Task item:
What you return should be the lines of the data containing "categories", each in full.

Exercise input:

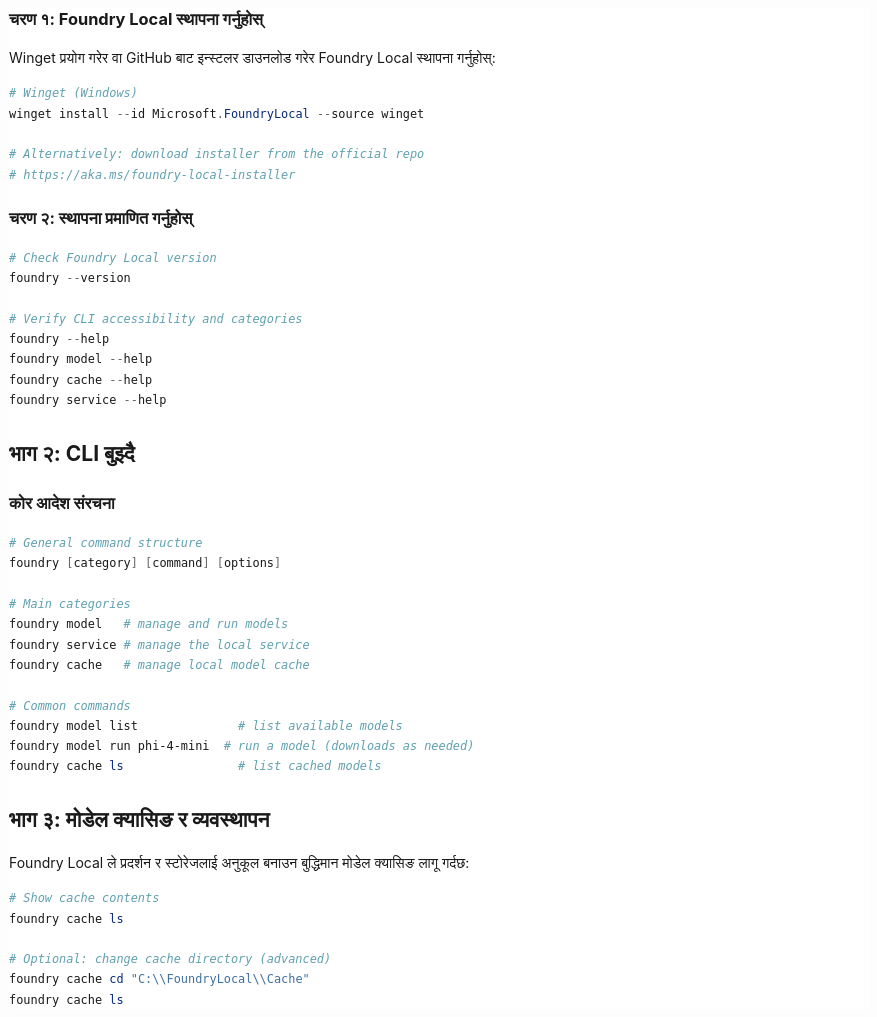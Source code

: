### चरण १: Foundry Local स्थापना गर्नुहोस्

Winget प्रयोग गरेर वा GitHub बाट इन्स्टलर डाउनलोड गरेर Foundry Local स्थापना गर्नुहोस्:

```powershell
# Winget (Windows)
winget install --id Microsoft.FoundryLocal --source winget

# Alternatively: download installer from the official repo
# https://aka.ms/foundry-local-installer
```

### चरण २: स्थापना प्रमाणित गर्नुहोस्

```powershell
# Check Foundry Local version
foundry --version

# Verify CLI accessibility and categories
foundry --help
foundry model --help
foundry cache --help
foundry service --help
```

## भाग २: CLI बुझ्दै

### कोर आदेश संरचना

```powershell
# General command structure
foundry [category] [command] [options]

# Main categories
foundry model   # manage and run models
foundry service # manage the local service
foundry cache   # manage local model cache

# Common commands
foundry model list              # list available models
foundry model run phi-4-mini  # run a model (downloads as needed)
foundry cache ls                # list cached models
```


## भाग ३: मोडेल क्यासिङ र व्यवस्थापन

Foundry Local ले प्रदर्शन र स्टोरेजलाई अनुकूल बनाउन बुद्धिमान मोडेल क्यासिङ लागू गर्दछ:

```powershell
# Show cache contents
foundry cache ls

# Optional: change cache directory (advanced)
foundry cache cd "C:\\FoundryLocal\\Cache"
foundry cache ls
```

Response:
# Verify CLI accessibility and categories
# Main categories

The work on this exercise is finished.